De retour de cette petite escapade dans les bois de Miécret, nous apercevons sur notre droite la silhouette d'un gibier assis qui broute tranquillement dans une hêtraie. Nous avons la chance d'être masqués par une pessière, j'en profite, je vais à l'approche, sans faire de bruit, un léger vent favorable masque non seulement mon odeur mais aussi les petits bruits de branches brisées sous mes pas. J'arrive très près, je sais qu'elle est là, derrière ce tronc salvateur.

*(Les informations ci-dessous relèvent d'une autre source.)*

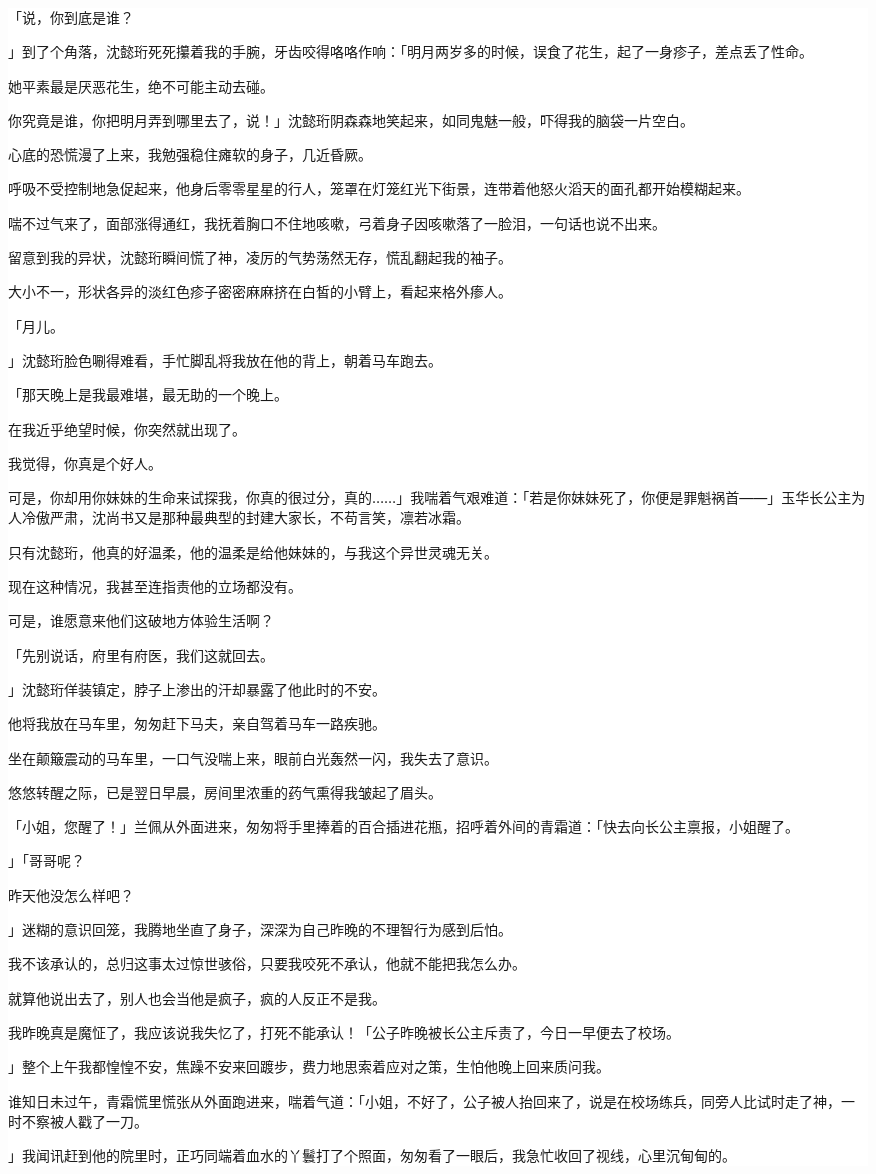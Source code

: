 「说，你到底是谁？

」到了个角落，沈懿珩死死攥着我的手腕，牙齿咬得咯咯作响：「明月两岁多的时候，误食了花生，起了一身疹子，差点丢了性命。

她平素最是厌恶花生，绝不可能主动去碰。

你究竟是谁，你把明月弄到哪里去了，说！」沈懿珩阴森森地笑起来，如同鬼魅一般，吓得我的脑袋一片空白。

心底的恐慌漫了上来，我勉强稳住瘫软的身子，几近昏厥。

呼吸不受控制地急促起来，他身后零零星星的行人，笼罩在灯笼红光下街景，连带着他怒火滔天的面孔都开始模糊起来。

喘不过气来了，面部涨得通红，我抚着胸口不住地咳嗽，弓着身子因咳嗽落了一脸泪，一句话也说不出来。

留意到我的异状，沈懿珩瞬间慌了神，凌厉的气势荡然无存，慌乱翻起我的袖子。

大小不一，形状各异的淡红色疹子密密麻麻挤在白皙的小臂上，看起来格外瘆人。

「月儿。

」沈懿珩脸色唰得难看，手忙脚乱将我放在他的背上，朝着马车跑去。

「那天晚上是我最难堪，最无助的一个晚上。

在我近乎绝望时候，你突然就出现了。

我觉得，你真是个好人。

可是，你却用你妹妹的生命来试探我，你真的很过分，真的……」我喘着气艰难道：「若是你妹妹死了，你便是罪魁祸首——」玉华长公主为人冷傲严肃，沈尚书又是那种最典型的封建大家长，不苟言笑，凛若冰霜。

只有沈懿珩，他真的好温柔，他的温柔是给他妹妹的，与我这个异世灵魂无关。

现在这种情况，我甚至连指责他的立场都没有。

可是，谁愿意来他们这破地方体验生活啊？

「先别说话，府里有府医，我们这就回去。

」沈懿珩佯装镇定，脖子上渗出的汗却暴露了他此时的不安。

他将我放在马车里，匆匆赶下马夫，亲自驾着马车一路疾驰。

坐在颠簸震动的马车里，一口气没喘上来，眼前白光轰然一闪，我失去了意识。

悠悠转醒之际，已是翌日早晨，房间里浓重的药气熏得我皱起了眉头。

「小姐，您醒了！」兰佩从外面进来，匆匆将手里捧着的百合插进花瓶，招呼着外间的青霜道：「快去向长公主禀报，小姐醒了。

」「哥哥呢？

昨天他没怎么样吧？

」迷糊的意识回笼，我腾地坐直了身子，深深为自己昨晚的不理智行为感到后怕。

我不该承认的，总归这事太过惊世骇俗，只要我咬死不承认，他就不能把我怎么办。

就算他说出去了，别人也会当他是疯子，疯的人反正不是我。

我昨晚真是魔怔了，我应该说我失忆了，打死不能承认！「公子昨晚被长公主斥责了，今日一早便去了校场。

」整个上午我都惶惶不安，焦躁不安来回踱步，费力地思索着应对之策，生怕他晚上回来质问我。

谁知日未过午，青霜慌里慌张从外面跑进来，喘着气道：「小姐，不好了，公子被人抬回来了，说是在校场练兵，同旁人比试时走了神，一时不察被人戳了一刀。

」我闻讯赶到他的院里时，正巧同端着血水的丫鬟打了个照面，匆匆看了一眼后，我急忙收回了视线，心里沉甸甸的。
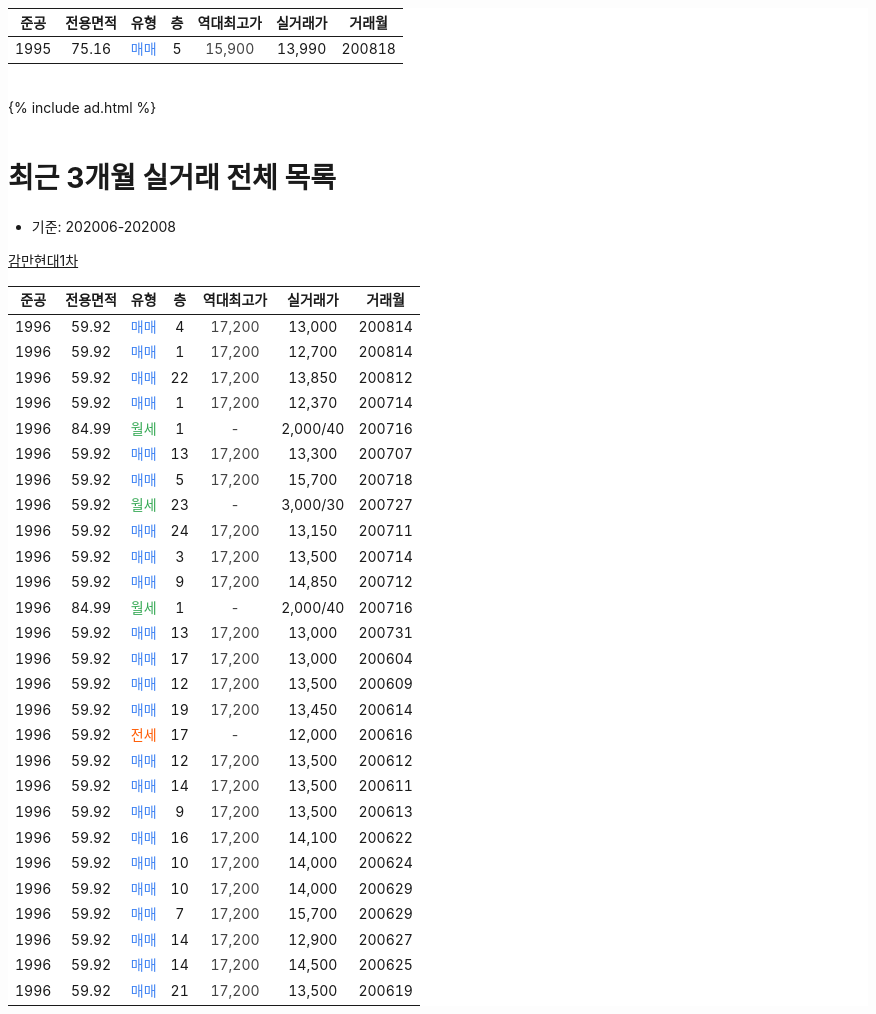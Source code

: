 |준공|전용면적|유형|층|역대최고가|실거래가|거래월|
|:---:|:---:|:---:|:---:|:---:|:---:|:---:|
|1995|75.16|<span style="color:#4285f3">매매</span>|5|<span style="color:#444444">15,900</span>|13,990|200818|


<br>
{% include ad.html %}
<br>

# 최근 3개월 실거래 전체 목록
* 기준: 202006-202008


[감만현대1차](https://search.naver.com/search.naver?query=%EB%B6%80%EC%82%B0%EA%B4%91%EC%97%AD%EC%8B%9C+%EB%82%A8%EA%B5%AC+%EA%B0%90%EB%A7%8C%EB%8F%99+%EA%B0%90%EB%A7%8C%ED%98%84%EB%8C%801%EC%B0%A8)

|준공|전용면적|유형|층|역대최고가|실거래가|거래월|
|:---:|:---:|:---:|:---:|:---:|:---:|:---:|
|1996|59.92|<span style="color:#4285f3">매매</span>|4|<span style="color:#444444">17,200</span>|13,000|200814|
|1996|59.92|<span style="color:#4285f3">매매</span>|1|<span style="color:#444444">17,200</span>|12,700|200814|
|1996|59.92|<span style="color:#4285f3">매매</span>|22|<span style="color:#444444">17,200</span>|13,850|200812|
|1996|59.92|<span style="color:#4285f3">매매</span>|1|<span style="color:#444444">17,200</span>|12,370|200714|
|1996|84.99|<span style="color:#34a853">월세</span>|1|<span style="color:#444444">-</span>|2,000/40|200716|
|1996|59.92|<span style="color:#4285f3">매매</span>|13|<span style="color:#444444">17,200</span>|13,300|200707|
|1996|59.92|<span style="color:#4285f3">매매</span>|5|<span style="color:#444444">17,200</span>|15,700|200718|
|1996|59.92|<span style="color:#34a853">월세</span>|23|<span style="color:#444444">-</span>|3,000/30|200727|
|1996|59.92|<span style="color:#4285f3">매매</span>|24|<span style="color:#444444">17,200</span>|13,150|200711|
|1996|59.92|<span style="color:#4285f3">매매</span>|3|<span style="color:#444444">17,200</span>|13,500|200714|
|1996|59.92|<span style="color:#4285f3">매매</span>|9|<span style="color:#444444">17,200</span>|14,850|200712|
|1996|84.99|<span style="color:#34a853">월세</span>|1|<span style="color:#444444">-</span>|2,000/40|200716|
|1996|59.92|<span style="color:#4285f3">매매</span>|13|<span style="color:#444444">17,200</span>|13,000|200731|
|1996|59.92|<span style="color:#4285f3">매매</span>|17|<span style="color:#444444">17,200</span>|13,000|200604|
|1996|59.92|<span style="color:#4285f3">매매</span>|12|<span style="color:#444444">17,200</span>|13,500|200609|
|1996|59.92|<span style="color:#4285f3">매매</span>|19|<span style="color:#444444">17,200</span>|13,450|200614|
|1996|59.92|<span style="color:#ff5a00">전세</span>|17|<span style="color:#444444">-</span>|12,000|200616|
|1996|59.92|<span style="color:#4285f3">매매</span>|12|<span style="color:#444444">17,200</span>|13,500|200612|
|1996|59.92|<span style="color:#4285f3">매매</span>|14|<span style="color:#444444">17,200</span>|13,500|200611|
|1996|59.92|<span style="color:#4285f3">매매</span>|9|<span style="color:#444444">17,200</span>|13,500|200613|
|1996|59.92|<span style="color:#4285f3">매매</span>|16|<span style="color:#444444">17,200</span>|14,100|200622|
|1996|59.92|<span style="color:#4285f3">매매</span>|10|<span style="color:#444444">17,200</span>|14,000|200624|
|1996|59.92|<span style="color:#4285f3">매매</span>|10|<span style="color:#444444">17,200</span>|14,000|200629|
|1996|59.92|<span style="color:#4285f3">매매</span>|7|<span style="color:#444444">17,200</span>|15,700|200629|
|1996|59.92|<span style="color:#4285f3">매매</span>|14|<span style="color:#444444">17,200</span>|12,900|200627|
|1996|59.92|<span style="color:#4285f3">매매</span>|14|<span style="color:#444444">17,200</span>|14,500|200625|
|1996|59.92|<span style="color:#4285f3">매매</span>|21|<span style="color:#444444">17,200</span>|13,500|200619|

Encore quelques pas et puis je me laisse lentement tomber sur la gauche, appareil photo à la main, l'épaule gauche en appui sur un grand épicéa, elle est là, elle me regarde, elle se cure les narines de sa langue pointue. Rythme cardiaque 180, respiration coupée, zoom en manuel, mise au point, je règle l'ouverture de diaphragme... je déclenche, encore et encore. Au bout d'un moment ne sachant si je suis un danger ou non, elle préfère s'en aller, elle fait quelques mètres et puis se retourne, comme pour s'assurer d'avoir fait le bon choix.
Je me retourne, Rudi était resté à l'arrière jumelles en main, il n'a rien perdu de la scène.
C'était un moment exceptionnel, quel bonheur partagé.